- [The task]:
Please output every record below exactly as written, leaving out any pictures.

Start of Provided records

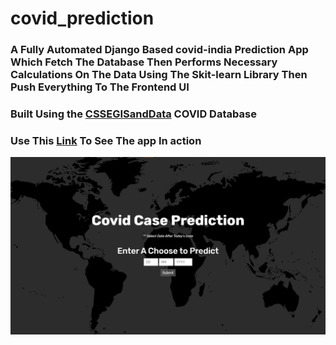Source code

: # covid_prediction

### A Fully Automated Django Based covid-india Prediction App Which Fetch The Database Then Performs Necessary Calculations On The Data Using The Skit-learn Library Then Push Everything To The Frontend UI
### Built Using the [CSSEGISandData](https://github.com/CSSEGISandData/COVID-19) COVID Database
### Use This [Link](https://rishu20.pythonanywhere.com/covid) To See The app In action
![screenshot](https://github.com/Rishu20/covid_prediction/blob/master/Covid%20Prediction%20app/assets/assets/images/Annotation%202020-08-15%20123909.png)
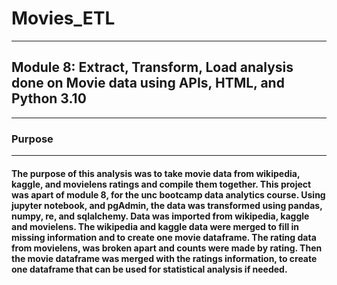 # Movies_ETL
---
## Module 8: Extract, Transform, Load analysis done on Movie data using APIs, HTML, and Python 3.10
---
### Purpose
---
#### The purpose of this analysis was to take movie data from wikipedia, kaggle, and movielens ratings and compile them together. This project was apart of module 8, for the unc bootcamp data analytics course. Using jupyter notebook, and pgAdmin, the data was transformed using pandas, numpy, re, and sqlalchemy. Data was imported from wikipedia, kaggle and movielens. The wikipedia and kaggle data were merged to fill in missing information and to create one movie dataframe. The rating data from movielens, was broken apart and counts were made by rating. Then the movie dataframe was merged with the ratings information, to create one dataframe that can be used for statistical analysis if needed. 
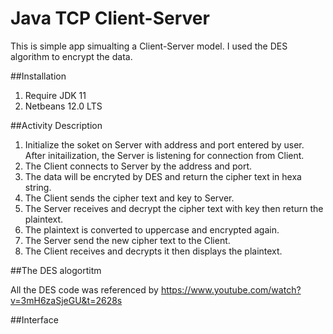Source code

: # Java TCP Client-Server
  
  This is simple app simualting a Client-Server model.
  I used the DES algorithm to encrypt the data.

##Installation
  1. Require JDK 11
  2. Netbeans 12.0 LTS

##Activity Description

  1. Initialize the soket on Server with address and port entered by user. After initailization, the Server is listening for connection from Client.
  2. The Client connects to Server by the address and port.
  3. The data will be encryted by DES and return the cipher text in hexa string.
  4. The Client sends the cipher text and key to Server.
  5. The Server receives and decrypt the cipher text with key then return the plaintext.
  6. The plaintext is converted to uppercase and encrypted again.
  7. The Server send the new cipher text to the Client.
  8. The Client receives and decrypts it then displays the plaintext.

##The DES alogortitm
  
  All the DES code was referenced by https://www.youtube.com/watch?v=3mH6zaSjeGU&t=2628s
  
##Interface

##
  
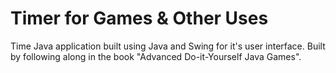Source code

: # Timer for Games & Other Uses
Time Java application built using Java and Swing for it's user interface. Built by following along in the book "Advanced Do-it-Yourself Java Games".

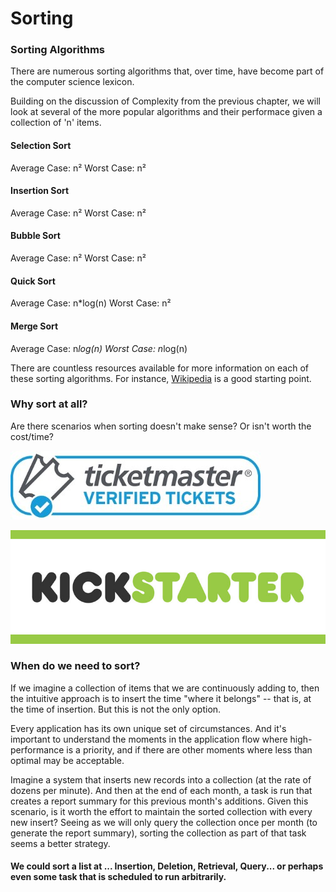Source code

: # Sorting

### Sorting Algorithms

There are numerous sorting algorithms that, over time, have become part of the computer science lexicon.

Building on the discussion of Complexity from the previous chapter, we will look at several of the more popular algorithms and their performace given a collection of 'n' items.

#### Selection Sort
Average Case: n²
Worst Case: n²

#### Insertion Sort
Average Case: n²
Worst Case: n²

#### Bubble Sort
Average Case: n²
Worst Case: n²

#### Quick Sort
Average Case: n*log(n)
Worst Case: n²

#### Merge Sort
Average Case: n*log(n)
Worst Case: n*log(n)

There are countless resources available for more information on each of these sorting algorithms. For instance, [Wikipedia](https://en.wikipedia.org/wiki/Sorting_algorithm) is a good starting point.


### Why sort at all?

Are there scenarios when sorting doesn't make sense? Or isn't worth the cost/time?

![Ticketmaster](images/ticketmaster.jpg "Ticketmaster")

![Kickstarter](images/kickstarter.png "Kickstarter")


### When do we need to sort?

If we imagine a collection of items that we are continuously adding to, then the intuitive approach is to insert the time "where it belongs" -- that is, at the time of insertion. But this is not the only option.

Every application has its own unique set of circumstances. And it's important to understand the moments in the application flow where high-performance is a priority, and if there are other moments where less than optimal may be acceptable.

Imagine a system that inserts new records into a collection (at the rate of dozens per minute). And then at the end of each month, a task is run that creates a report summary for this previous month's additions. Given this scenario, is it worth the effort to maintain the sorted collection with every new insert? Seeing as we will only query the collection once per month (to generate the report summary), sorting the collection as part of that task seems a better strategy.

#### We could sort a list at ... Insertion, Deletion, Retrieval, Query... or perhaps even some task that is scheduled to run arbitrarily.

End of Provided records

- [Your solution]:
Source code

: # covid_prediction

### A Fully Automated Django Based covid-india Prediction App Which Fetch The Database Then Performs Necessary Calculations On The Data Using The Skit-learn Library Then Push Everything To The Frontend UI
### Built Using the [CSSEGISandData](https://github.com/CSSEGISandData/COVID-19) COVID Database
### Use This [Link](https://rishu20.pythonanywhere.com/covid) To See The app In action
![screenshot](https://github.com/Rishu20/covid_prediction/blob/master/Covid%20Prediction%20app/assets/assets/images/Annotation%202020-08-15%20123909.png)
 # Movies_ETL
---
## Module 8: Extract, Transform, Load analysis done on Movie data using APIs, HTML, and Python 3.10
---
### Purpose
---
#### The purpose of this analysis was to take movie data from wikipedia, kaggle, and movielens ratings and compile them together. This project was apart of module 8, for the unc bootcamp data analytics course. Using jupyter notebook, and pgAdmin, the data was transformed using pandas, numpy, re, and sqlalchemy. Data was imported from wikipedia, kaggle and movielens. The wikipedia and kaggle data were merged to fill in missing information and to create one movie dataframe. The rating data from movielens, was broken apart and counts were made by rating. Then the movie dataframe was merged with the ratings information, to create one dataframe that can be used for statistical analysis if needed. 
Source code

: # Java TCP Client-Server
  
  This is simple app simualting a Client-Server model.
  I used the DES algorithm to encrypt the data.

##Installation
  1. Require JDK 11
  2. Netbeans 12.0 LTS

##Activity Description

  1. Initialize the soket on Server with address and port entered by user. After initailization, the Server is listening for connection from Client.
  2. The Client connects to Server by the address and port.
  3. The data will be encryted by DES and return the cipher text in hexa string.
  4. The Client sends the cipher text and key to Server.
  5. The Server receives and decrypt the cipher text with key then return the plaintext.
  6. The plaintext is converted to uppercase and encrypted again.
  7. The Server send the new cipher text to the Client.
  8. The Client receives and decrypts it then displays the plaintext.

##The DES alogortitm
  
  All the DES code was referenced by https://www.youtube.com/watch?v=3mH6zaSjeGU&t=2628s
  
##Interface

##
  
Source code

: # Timer for Games & Other Uses
Time Java application built using Java and Swing for it's user interface. Built by following along in the book "Advanced Do-it-Yourself Java Games".

Source code

: # Sorting

### Sorting Algorithms

There are numerous sorting algorithms that, over time, have become part of the computer science lexicon.

Building on the discussion of Complexity from the previous chapter, we will look at several of the more popular algorithms and their performace given a collection of 'n' items.

#### Selection Sort
Average Case: n²
Worst Case: n²

#### Insertion Sort
Average Case: n²
Worst Case: n²

#### Bubble Sort
Average Case: n²
Worst Case: n²

#### Quick Sort
Average Case: n*log(n)
Worst Case: n²

#### Merge Sort
Average Case: n*log(n)
Worst Case: n*log(n)

There are countless resources available for more information on each of these sorting algorithms. For instance, [Wikipedia](https://en.wikipedia.org/wiki/Sorting_algorithm) is a good starting point.


### Why sort at all?

Are there scenarios when sorting doesn't make sense? Or isn't worth the cost/time?

![Ticketmaster](images/ticketmaster.jpg "Ticketmaster")

![Kickstarter](images/kickstarter.png "Kickstarter")


### When do we need to sort?

If we imagine a collection of items that we are continuously adding to, then the intuitive approach is to insert the time "where it belongs" -- that is, at the time of insertion. But this is not the only option.

Every application has its own unique set of circumstances. And it's important to understand the moments in the application flow where high-performance is a priority, and if there are other moments where less than optimal may be acceptable.

Imagine a system that inserts new records into a collection (at the rate of dozens per minute). And then at the end of each month, a task is run that creates a report summary for this previous month's additions. Given this scenario, is it worth the effort to maintain the sorted collection with every new insert? Seeing as we will only query the collection once per month (to generate the report summary), sorting the collection as part of that task seems a better strategy.

#### We could sort a list at ... Insertion, Deletion, Retrieval, Query... or perhaps even some task that is scheduled to run arbitrarily.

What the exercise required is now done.